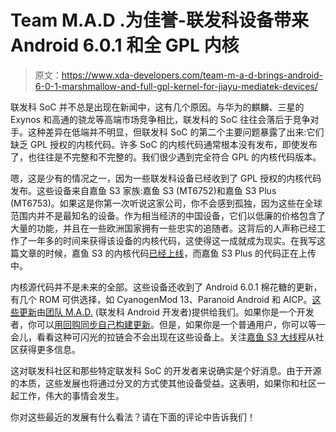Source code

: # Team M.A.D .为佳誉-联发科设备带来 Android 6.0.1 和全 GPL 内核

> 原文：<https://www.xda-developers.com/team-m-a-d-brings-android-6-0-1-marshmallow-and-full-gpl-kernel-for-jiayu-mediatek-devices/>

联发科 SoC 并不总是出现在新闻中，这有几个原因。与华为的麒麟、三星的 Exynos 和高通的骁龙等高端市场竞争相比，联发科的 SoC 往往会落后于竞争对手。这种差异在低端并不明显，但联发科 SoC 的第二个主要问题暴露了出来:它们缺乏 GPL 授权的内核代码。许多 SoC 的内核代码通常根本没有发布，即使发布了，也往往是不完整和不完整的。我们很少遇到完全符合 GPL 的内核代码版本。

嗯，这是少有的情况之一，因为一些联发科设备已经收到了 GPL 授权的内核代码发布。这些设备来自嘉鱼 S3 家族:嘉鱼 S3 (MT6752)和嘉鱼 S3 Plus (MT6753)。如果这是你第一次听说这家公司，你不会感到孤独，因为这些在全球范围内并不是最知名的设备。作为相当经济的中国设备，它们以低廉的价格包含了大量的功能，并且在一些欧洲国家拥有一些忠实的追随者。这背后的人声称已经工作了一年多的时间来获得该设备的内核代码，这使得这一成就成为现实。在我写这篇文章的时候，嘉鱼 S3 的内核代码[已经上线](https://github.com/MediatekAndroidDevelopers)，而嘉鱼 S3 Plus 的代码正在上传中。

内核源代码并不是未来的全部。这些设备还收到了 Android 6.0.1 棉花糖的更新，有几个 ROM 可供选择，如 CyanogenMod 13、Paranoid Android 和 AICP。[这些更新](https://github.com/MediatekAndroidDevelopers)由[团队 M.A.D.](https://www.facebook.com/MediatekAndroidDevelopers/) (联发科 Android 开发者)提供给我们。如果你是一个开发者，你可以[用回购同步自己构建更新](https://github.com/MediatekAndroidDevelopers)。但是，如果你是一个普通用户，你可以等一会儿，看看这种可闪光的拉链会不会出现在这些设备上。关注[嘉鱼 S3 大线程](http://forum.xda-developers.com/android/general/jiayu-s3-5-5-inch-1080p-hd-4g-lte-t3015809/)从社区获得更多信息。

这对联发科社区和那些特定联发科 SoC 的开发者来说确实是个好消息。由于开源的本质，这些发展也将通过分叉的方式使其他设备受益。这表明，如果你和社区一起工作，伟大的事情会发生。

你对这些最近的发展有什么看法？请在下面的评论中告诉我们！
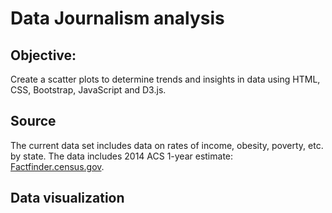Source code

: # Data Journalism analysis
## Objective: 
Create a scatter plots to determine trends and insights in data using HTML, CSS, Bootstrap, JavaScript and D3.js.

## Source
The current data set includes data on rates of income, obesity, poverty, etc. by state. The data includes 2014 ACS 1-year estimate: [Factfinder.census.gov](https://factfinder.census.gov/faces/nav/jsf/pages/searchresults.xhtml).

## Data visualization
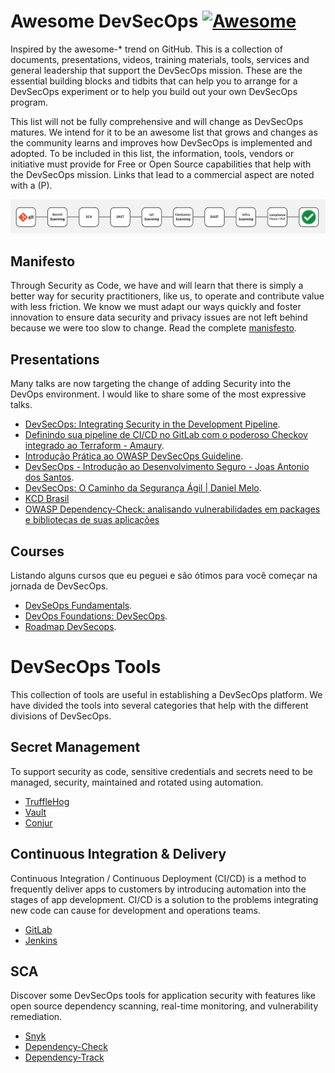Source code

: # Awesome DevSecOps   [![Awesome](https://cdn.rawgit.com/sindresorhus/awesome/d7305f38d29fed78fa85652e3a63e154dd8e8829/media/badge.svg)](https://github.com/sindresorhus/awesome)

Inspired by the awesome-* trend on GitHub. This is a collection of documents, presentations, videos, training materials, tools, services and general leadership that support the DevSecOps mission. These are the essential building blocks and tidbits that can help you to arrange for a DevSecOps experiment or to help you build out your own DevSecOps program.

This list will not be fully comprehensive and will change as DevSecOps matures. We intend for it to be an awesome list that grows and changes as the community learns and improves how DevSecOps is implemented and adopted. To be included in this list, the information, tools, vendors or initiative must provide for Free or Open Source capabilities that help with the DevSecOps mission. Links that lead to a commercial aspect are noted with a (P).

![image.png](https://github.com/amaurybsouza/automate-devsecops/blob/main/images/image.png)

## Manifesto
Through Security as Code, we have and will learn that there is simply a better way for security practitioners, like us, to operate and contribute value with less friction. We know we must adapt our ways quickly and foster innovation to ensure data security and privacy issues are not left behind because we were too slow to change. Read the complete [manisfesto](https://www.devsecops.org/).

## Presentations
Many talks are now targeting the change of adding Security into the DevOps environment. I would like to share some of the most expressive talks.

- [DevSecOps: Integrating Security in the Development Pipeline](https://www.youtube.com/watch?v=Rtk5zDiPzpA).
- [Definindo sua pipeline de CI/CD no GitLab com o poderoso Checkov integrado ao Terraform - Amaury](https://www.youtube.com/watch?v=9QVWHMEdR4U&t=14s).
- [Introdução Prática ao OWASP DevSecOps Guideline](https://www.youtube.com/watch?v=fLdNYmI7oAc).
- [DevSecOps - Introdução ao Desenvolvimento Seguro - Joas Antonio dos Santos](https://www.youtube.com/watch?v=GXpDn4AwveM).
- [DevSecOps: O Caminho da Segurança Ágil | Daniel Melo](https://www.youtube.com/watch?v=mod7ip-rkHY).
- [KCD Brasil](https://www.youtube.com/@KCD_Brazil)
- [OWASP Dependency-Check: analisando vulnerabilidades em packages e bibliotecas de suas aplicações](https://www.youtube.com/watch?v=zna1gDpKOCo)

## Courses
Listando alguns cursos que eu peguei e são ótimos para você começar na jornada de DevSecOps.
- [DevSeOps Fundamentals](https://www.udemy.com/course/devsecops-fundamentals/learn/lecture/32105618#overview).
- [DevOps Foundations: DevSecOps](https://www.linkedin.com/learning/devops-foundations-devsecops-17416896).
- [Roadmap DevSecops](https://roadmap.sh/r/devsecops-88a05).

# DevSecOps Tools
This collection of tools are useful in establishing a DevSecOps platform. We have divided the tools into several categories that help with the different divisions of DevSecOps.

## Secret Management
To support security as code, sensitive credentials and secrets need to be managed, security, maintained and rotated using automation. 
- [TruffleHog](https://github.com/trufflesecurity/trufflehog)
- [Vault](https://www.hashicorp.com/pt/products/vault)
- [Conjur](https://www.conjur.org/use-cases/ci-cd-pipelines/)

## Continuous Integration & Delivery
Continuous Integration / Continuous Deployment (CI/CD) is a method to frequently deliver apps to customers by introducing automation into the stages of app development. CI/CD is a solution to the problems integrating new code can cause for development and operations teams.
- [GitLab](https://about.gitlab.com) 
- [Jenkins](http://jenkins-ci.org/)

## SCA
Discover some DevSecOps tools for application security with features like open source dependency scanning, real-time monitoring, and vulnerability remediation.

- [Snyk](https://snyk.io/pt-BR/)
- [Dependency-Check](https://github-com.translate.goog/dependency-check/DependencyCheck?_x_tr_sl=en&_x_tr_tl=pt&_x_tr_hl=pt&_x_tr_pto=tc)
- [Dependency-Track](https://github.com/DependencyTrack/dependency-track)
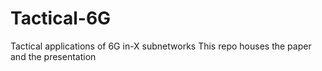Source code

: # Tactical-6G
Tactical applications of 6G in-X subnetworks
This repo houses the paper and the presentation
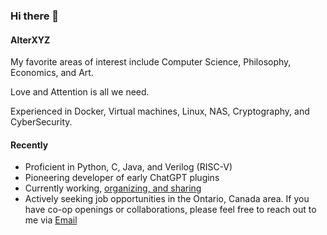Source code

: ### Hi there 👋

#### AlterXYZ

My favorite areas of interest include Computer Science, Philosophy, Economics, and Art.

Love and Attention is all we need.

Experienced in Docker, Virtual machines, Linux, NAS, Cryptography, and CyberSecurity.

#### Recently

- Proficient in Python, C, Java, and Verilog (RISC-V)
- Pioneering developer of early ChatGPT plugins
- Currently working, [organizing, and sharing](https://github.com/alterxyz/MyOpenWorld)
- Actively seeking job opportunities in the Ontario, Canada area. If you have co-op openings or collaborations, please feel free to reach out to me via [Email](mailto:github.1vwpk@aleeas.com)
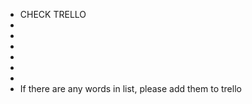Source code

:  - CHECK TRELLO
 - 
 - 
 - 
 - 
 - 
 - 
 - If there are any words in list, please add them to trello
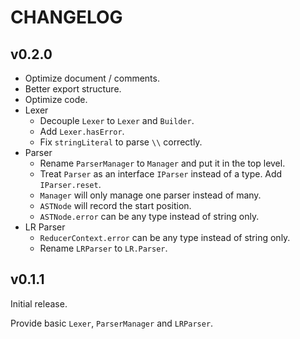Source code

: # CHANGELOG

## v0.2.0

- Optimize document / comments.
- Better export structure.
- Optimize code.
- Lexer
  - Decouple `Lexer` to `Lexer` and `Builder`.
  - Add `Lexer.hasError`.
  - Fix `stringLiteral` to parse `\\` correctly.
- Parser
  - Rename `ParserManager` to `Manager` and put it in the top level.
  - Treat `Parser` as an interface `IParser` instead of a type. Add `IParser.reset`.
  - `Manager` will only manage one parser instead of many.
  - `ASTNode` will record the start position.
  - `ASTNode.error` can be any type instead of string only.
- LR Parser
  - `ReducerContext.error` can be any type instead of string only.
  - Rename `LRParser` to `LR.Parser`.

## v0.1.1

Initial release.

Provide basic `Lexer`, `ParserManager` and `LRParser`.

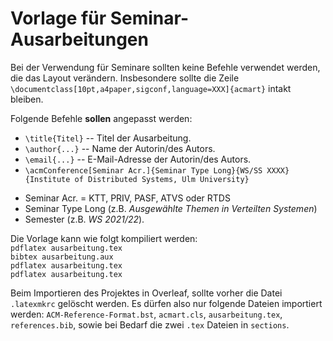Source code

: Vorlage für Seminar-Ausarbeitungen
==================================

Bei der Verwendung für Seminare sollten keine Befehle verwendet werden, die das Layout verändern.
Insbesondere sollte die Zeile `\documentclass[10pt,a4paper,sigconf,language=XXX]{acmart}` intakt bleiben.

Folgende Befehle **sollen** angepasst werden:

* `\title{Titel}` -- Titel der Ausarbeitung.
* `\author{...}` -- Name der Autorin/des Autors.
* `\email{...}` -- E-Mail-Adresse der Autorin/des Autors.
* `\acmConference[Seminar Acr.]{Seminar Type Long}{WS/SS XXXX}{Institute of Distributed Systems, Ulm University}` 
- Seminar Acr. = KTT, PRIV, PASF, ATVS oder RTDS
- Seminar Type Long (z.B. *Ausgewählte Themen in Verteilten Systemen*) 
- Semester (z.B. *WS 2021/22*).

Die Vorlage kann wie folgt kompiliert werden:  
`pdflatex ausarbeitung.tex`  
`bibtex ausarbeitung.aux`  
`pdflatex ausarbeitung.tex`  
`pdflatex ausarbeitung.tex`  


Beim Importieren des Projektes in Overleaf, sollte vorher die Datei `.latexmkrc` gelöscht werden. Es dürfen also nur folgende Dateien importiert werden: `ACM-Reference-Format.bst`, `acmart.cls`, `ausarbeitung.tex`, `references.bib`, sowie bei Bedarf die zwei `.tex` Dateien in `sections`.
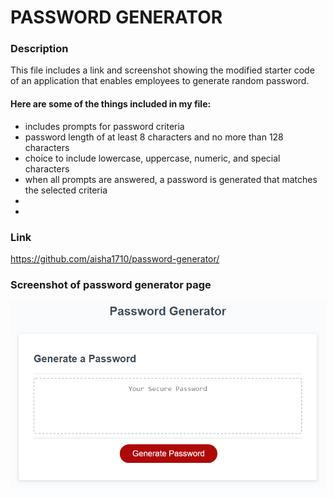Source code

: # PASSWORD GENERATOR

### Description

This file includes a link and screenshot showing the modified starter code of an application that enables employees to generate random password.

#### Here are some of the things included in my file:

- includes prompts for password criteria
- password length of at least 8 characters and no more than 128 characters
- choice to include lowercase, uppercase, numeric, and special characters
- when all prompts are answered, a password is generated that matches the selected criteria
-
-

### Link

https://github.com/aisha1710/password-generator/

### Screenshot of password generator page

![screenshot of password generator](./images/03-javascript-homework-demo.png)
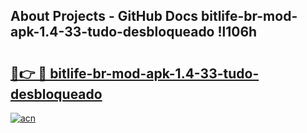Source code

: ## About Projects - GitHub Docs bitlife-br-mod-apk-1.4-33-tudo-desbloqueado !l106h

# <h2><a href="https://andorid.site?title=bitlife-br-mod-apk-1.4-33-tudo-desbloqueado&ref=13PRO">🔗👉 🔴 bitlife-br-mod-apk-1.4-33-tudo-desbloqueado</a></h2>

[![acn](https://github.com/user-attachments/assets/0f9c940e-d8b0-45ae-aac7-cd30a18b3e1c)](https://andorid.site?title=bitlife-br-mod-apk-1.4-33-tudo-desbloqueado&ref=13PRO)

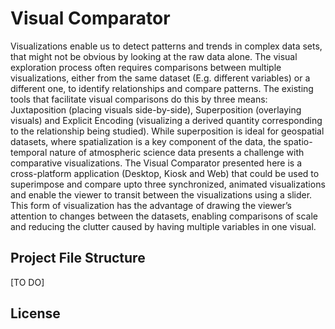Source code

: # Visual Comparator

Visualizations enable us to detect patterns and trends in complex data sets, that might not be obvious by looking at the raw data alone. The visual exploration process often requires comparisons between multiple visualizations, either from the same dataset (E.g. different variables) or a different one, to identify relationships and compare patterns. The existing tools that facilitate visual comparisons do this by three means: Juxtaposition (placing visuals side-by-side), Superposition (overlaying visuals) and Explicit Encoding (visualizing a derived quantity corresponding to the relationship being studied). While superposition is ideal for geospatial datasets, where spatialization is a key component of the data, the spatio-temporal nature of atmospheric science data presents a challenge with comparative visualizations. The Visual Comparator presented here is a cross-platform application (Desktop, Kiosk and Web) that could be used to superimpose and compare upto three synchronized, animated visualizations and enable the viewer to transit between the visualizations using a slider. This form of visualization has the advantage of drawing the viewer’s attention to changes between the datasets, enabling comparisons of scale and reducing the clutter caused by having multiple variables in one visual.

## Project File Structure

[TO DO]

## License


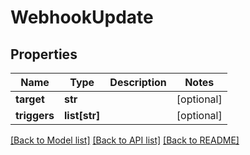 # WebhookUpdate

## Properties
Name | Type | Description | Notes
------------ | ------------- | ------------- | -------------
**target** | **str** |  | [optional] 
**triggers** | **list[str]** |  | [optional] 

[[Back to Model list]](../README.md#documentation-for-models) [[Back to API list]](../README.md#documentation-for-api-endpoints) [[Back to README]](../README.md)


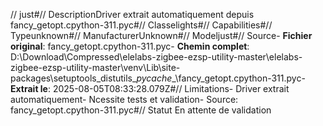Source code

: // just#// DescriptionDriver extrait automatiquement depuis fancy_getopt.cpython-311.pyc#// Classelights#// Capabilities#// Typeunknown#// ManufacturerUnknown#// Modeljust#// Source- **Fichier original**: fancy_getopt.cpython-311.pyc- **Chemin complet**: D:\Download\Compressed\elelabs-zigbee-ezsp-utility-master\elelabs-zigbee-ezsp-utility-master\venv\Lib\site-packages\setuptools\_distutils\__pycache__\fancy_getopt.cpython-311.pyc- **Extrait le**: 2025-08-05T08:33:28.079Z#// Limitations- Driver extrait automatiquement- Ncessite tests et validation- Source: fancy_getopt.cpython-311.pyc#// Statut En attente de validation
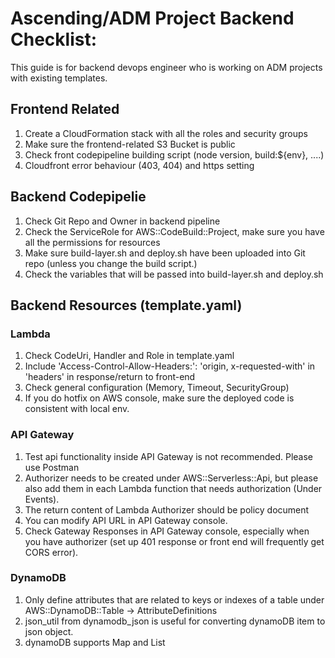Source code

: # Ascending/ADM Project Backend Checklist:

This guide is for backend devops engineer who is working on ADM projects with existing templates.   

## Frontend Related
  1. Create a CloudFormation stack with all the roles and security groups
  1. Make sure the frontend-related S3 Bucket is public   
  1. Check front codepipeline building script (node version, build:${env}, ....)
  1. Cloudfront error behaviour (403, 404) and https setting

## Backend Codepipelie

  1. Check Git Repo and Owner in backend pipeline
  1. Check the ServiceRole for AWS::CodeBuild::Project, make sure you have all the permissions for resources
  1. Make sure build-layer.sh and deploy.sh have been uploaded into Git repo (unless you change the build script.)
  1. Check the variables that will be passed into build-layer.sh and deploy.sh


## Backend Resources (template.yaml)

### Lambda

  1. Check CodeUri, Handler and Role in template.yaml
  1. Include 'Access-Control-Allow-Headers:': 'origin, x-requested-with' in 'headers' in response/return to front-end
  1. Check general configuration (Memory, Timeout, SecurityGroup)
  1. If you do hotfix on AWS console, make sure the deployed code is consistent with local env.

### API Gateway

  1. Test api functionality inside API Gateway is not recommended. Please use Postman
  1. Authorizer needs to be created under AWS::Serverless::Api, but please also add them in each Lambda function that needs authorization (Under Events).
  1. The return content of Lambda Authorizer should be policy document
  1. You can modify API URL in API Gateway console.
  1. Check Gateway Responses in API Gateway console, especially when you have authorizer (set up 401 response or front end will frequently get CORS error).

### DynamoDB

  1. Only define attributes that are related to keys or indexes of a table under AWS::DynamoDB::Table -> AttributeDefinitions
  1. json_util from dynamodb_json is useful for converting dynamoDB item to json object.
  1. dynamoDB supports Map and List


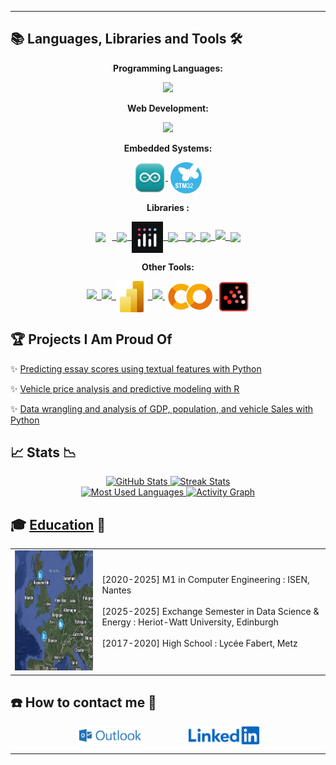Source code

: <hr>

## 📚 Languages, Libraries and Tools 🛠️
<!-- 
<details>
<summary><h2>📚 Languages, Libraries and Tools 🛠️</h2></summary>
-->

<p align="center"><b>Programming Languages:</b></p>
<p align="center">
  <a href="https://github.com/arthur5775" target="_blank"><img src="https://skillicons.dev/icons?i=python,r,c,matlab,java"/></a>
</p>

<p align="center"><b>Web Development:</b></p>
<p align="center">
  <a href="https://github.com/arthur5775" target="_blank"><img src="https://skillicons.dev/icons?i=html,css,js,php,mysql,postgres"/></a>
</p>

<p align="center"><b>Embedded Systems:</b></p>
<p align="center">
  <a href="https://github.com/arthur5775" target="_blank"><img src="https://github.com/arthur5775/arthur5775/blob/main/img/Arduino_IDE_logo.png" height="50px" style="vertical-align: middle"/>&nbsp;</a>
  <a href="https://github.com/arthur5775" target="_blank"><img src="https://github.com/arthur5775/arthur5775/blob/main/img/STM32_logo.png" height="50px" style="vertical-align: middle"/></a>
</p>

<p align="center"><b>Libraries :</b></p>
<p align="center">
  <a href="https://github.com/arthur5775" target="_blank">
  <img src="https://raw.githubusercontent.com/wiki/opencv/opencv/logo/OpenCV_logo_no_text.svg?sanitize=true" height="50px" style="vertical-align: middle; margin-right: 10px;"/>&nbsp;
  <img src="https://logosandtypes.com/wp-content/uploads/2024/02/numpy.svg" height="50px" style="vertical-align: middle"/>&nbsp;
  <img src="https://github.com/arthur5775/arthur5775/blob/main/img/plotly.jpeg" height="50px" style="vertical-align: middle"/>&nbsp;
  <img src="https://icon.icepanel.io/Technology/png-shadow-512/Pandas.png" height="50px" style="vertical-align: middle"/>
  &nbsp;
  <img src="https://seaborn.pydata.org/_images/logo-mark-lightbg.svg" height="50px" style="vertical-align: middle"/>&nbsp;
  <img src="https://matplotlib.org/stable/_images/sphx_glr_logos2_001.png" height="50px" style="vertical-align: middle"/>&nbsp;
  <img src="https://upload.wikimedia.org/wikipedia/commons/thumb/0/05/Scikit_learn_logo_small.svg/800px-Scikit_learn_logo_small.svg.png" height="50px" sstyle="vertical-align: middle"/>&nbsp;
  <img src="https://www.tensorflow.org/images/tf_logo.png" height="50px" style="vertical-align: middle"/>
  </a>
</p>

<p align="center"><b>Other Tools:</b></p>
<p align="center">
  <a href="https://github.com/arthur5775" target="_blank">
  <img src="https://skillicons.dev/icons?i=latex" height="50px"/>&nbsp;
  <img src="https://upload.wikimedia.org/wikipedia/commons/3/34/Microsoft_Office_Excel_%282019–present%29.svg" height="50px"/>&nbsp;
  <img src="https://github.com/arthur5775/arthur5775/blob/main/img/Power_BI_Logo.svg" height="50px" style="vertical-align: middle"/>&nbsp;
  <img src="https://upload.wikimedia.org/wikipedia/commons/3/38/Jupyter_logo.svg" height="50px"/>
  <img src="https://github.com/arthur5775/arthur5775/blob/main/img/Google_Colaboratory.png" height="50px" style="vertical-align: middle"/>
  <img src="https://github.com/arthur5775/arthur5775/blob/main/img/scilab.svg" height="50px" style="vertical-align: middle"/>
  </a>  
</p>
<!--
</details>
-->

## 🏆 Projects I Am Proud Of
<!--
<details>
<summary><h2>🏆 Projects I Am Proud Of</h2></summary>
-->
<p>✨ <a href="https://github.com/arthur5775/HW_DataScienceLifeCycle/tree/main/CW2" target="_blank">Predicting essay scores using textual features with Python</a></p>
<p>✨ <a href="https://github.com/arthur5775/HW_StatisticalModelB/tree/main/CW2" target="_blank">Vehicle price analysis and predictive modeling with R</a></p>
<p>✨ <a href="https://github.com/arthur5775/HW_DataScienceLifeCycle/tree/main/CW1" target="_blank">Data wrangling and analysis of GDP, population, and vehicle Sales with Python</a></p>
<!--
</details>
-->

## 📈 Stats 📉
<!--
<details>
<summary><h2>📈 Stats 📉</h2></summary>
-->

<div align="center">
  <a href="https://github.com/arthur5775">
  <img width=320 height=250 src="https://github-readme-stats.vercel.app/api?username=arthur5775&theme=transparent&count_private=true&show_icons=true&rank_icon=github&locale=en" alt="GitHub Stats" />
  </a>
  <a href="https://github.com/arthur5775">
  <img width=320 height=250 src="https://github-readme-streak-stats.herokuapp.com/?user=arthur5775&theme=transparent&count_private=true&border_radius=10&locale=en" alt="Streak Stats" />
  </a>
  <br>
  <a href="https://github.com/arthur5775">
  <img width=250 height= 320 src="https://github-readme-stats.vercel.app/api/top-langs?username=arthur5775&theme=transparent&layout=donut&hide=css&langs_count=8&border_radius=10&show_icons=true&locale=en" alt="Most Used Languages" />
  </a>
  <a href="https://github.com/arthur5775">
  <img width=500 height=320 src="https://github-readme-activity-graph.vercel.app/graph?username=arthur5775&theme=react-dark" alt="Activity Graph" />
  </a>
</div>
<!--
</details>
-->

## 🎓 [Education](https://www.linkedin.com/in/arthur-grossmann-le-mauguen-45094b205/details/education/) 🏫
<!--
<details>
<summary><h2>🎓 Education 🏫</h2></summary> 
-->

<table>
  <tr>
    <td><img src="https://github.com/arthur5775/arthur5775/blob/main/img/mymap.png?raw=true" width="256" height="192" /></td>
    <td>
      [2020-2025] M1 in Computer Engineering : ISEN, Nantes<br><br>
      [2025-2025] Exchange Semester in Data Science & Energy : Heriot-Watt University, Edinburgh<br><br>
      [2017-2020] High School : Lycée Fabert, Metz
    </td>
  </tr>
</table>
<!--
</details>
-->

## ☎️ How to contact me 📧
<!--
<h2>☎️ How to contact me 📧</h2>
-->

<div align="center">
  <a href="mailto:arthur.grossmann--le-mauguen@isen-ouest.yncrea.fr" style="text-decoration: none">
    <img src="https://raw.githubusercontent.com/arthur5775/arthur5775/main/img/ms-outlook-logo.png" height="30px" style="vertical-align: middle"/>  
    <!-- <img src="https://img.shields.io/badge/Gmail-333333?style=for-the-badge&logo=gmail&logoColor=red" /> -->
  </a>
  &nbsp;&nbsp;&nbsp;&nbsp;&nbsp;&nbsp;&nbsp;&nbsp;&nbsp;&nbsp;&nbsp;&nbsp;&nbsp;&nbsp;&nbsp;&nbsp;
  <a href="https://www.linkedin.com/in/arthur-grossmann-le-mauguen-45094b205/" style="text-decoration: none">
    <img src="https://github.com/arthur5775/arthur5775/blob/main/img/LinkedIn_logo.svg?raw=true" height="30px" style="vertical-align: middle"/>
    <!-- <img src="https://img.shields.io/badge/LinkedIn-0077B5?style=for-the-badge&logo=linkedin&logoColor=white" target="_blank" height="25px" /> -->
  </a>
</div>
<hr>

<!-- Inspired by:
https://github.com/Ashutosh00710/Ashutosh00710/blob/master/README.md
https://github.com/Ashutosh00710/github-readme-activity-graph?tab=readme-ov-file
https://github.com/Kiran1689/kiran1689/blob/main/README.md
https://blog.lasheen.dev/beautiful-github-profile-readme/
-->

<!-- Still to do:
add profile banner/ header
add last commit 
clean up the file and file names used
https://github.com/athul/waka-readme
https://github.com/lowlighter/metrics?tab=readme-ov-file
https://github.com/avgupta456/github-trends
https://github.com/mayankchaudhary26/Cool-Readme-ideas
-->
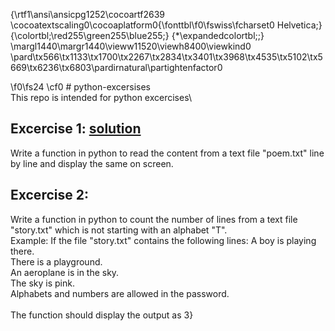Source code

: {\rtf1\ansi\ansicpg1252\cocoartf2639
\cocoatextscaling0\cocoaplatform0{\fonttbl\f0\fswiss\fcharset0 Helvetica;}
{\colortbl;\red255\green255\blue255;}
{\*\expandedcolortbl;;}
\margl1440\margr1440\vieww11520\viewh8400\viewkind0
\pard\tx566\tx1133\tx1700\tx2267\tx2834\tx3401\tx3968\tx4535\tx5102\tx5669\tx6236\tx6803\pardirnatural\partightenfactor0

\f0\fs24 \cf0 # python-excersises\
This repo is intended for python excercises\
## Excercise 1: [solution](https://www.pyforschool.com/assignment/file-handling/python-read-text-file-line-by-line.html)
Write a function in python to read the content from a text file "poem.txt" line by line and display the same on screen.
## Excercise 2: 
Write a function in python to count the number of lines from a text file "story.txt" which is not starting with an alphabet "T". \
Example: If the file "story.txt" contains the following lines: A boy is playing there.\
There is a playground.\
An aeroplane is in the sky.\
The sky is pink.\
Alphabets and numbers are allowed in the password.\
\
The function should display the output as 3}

• • • • • • •

▶ [WORK TASK] Go through the listing above and copy each line that contains "summary".

▶ [RESPONSE BELOW]
<summary><h2>📚 Languages, Libraries and Tools 🛠️</h2></summary>
<summary><h2>🏆 Projects I Am Proud Of</h2></summary>
<summary><h2>📈 Stats 📉</h2></summary>
<summary><h2>🎓 Education 🏫</h2></summary> 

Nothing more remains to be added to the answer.